Favorite fruit: Sweet Melody’s watermelon-strawberry sorbet
The Sweet Melody tent always makes July in the sun feel better, but this frozen fruit confection plays a symphony of summer refreshment. Melon, berry, then herbal aromas from a fresh mint sauce makes it a breath of fresh, cool air.
Honorable mention: Souped Up’s watermelon gazpacho and Sweet Life Dessert Experience’s strawberry waffle.
Favorite dessert: Cheesy Chick’s Nutella panini with fruit and whipped cream
Toasted cheese sandwiches are adored for their buttery crispiness and their oozy interiors. That goes double for this sweet confection. Nutella chocolate-hazelnut spread holding fresh blueberries and a swath of freshly housemade strawberry jam gets a ride on the griddle, which warms the entire proceedings enough to make me wish for chocolate blueberry pie.
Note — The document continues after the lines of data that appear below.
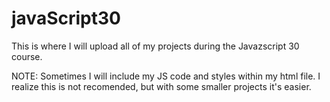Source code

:# javaScript30
This is where I will upload all of my projects during the Javazscript 30 course.

NOTE: Sometimes I will include my JS code and styles within my html file. I realize this is not recomended, but with some smaller projects it's easier.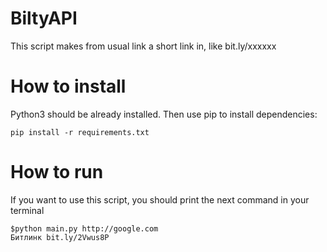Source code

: # BiltyAPI
This script makes from usual link a short link in, like bit.ly/xxxxxx

# How to install

Python3 should be already installed. Then use pip to install dependencies:

    pip install -r requirements.txt

# How to run

If you want to use this script, you should print the next command in your terminal

    $python main.py http://google.com
    Битлинк bit.ly/2Vwus8P


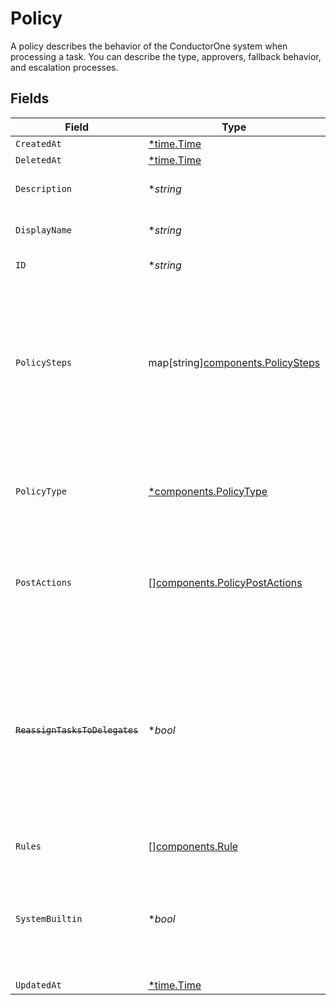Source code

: # Policy

A policy describes the behavior of the ConductorOne system when processing a task. You can describe the type, approvers, fallback behavior, and escalation processes.


## Fields

| Field                                                                                                                                                                   | Type                                                                                                                                                                    | Required                                                                                                                                                                | Description                                                                                                                                                             |
| ----------------------------------------------------------------------------------------------------------------------------------------------------------------------- | ----------------------------------------------------------------------------------------------------------------------------------------------------------------------- | ----------------------------------------------------------------------------------------------------------------------------------------------------------------------- | ----------------------------------------------------------------------------------------------------------------------------------------------------------------------- |
| `CreatedAt`                                                                                                                                                             | [*time.Time](https://pkg.go.dev/time#Time)                                                                                                                              | :heavy_minus_sign:                                                                                                                                                      | N/A                                                                                                                                                                     |
| `DeletedAt`                                                                                                                                                             | [*time.Time](https://pkg.go.dev/time#Time)                                                                                                                              | :heavy_minus_sign:                                                                                                                                                      | N/A                                                                                                                                                                     |
| `Description`                                                                                                                                                           | **string*                                                                                                                                                               | :heavy_minus_sign:                                                                                                                                                      | The description of the Policy.                                                                                                                                          |
| `DisplayName`                                                                                                                                                           | **string*                                                                                                                                                               | :heavy_minus_sign:                                                                                                                                                      | The display name of the Policy.                                                                                                                                         |
| `ID`                                                                                                                                                                    | **string*                                                                                                                                                               | :heavy_minus_sign:                                                                                                                                                      | The ID of the Policy.                                                                                                                                                   |
| `PolicySteps`                                                                                                                                                           | map[string][components.PolicySteps](../../models/components/policysteps.md)                                                                                             | :heavy_minus_sign:                                                                                                                                                      | A map of string(policy type) to steps in a policy. This structure is leftover from a previous design, and should only ever have one key->value set.                     |
| `PolicyType`                                                                                                                                                            | [*components.PolicyType](../../models/components/policytype.md)                                                                                                         | :heavy_minus_sign:                                                                                                                                                      | Indicates the type of this policy. Can also be used to get the value from policySteps.                                                                                  |
| `PostActions`                                                                                                                                                           | [][components.PolicyPostActions](../../models/components/policypostactions.md)                                                                                          | :heavy_minus_sign:                                                                                                                                                      | An array of actions (ordered) to take place after a policy completes processing.                                                                                        |
| ~~`ReassignTasksToDelegates`~~                                                                                                                                          | **bool*                                                                                                                                                                 | :heavy_minus_sign:                                                                                                                                                      | : warning: ** DEPRECATED **: This will be removed in a future release, please migrate away from it as soon as possible.<br/><br/>Deprecated. Use setting in policy step instead |
| `Rules`                                                                                                                                                                 | [][components.Rule](../../models/components/rule.md)                                                                                                                    | :heavy_minus_sign:                                                                                                                                                      | The rules field.                                                                                                                                                        |
| `SystemBuiltin`                                                                                                                                                         | **bool*                                                                                                                                                                 | :heavy_minus_sign:                                                                                                                                                      | Whether this policy is a builtin system policy. Builtin system policies cannot be edited.                                                                               |
| `UpdatedAt`                                                                                                                                                             | [*time.Time](https://pkg.go.dev/time#Time)                                                                                                                              | :heavy_minus_sign:                                                                                                                                                      | N/A                                                                                                                                                                     |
Then it’s swaddled in whipped cream, because that’s what pie should always have.
Honorable mention: Chocolate Bar’s chocolate mousse brûlée, Rolling Cannoli's sponge candy caramel cannoli and Cheesecake Guy’s Not Your Mother’s PB & J cheesecake.
In closing, two thoughts on ways the event might be better.
In restaurants, customers with dietary restrictions of a religious, dietary or aesthetic nature can inquire about the details of dish preparation by quizzing a server.
Is the fried fish coating gluten free? Is there any cheese in the quinoa salad? In the fast-paced world of festival vending, extended colloquies can be difficult. A poster off to the side of each tent listing ingredients for each dish, not just components, could deliver useful information without taxing the workers who have their hands full feeding unending lines on a blazing afternoon.
The second: Can we figure out how to get City Hall and its observation deck opened for tours during the event? The greatest free experience in downtown Buffalo seems like a good fit for such a community-oriented event.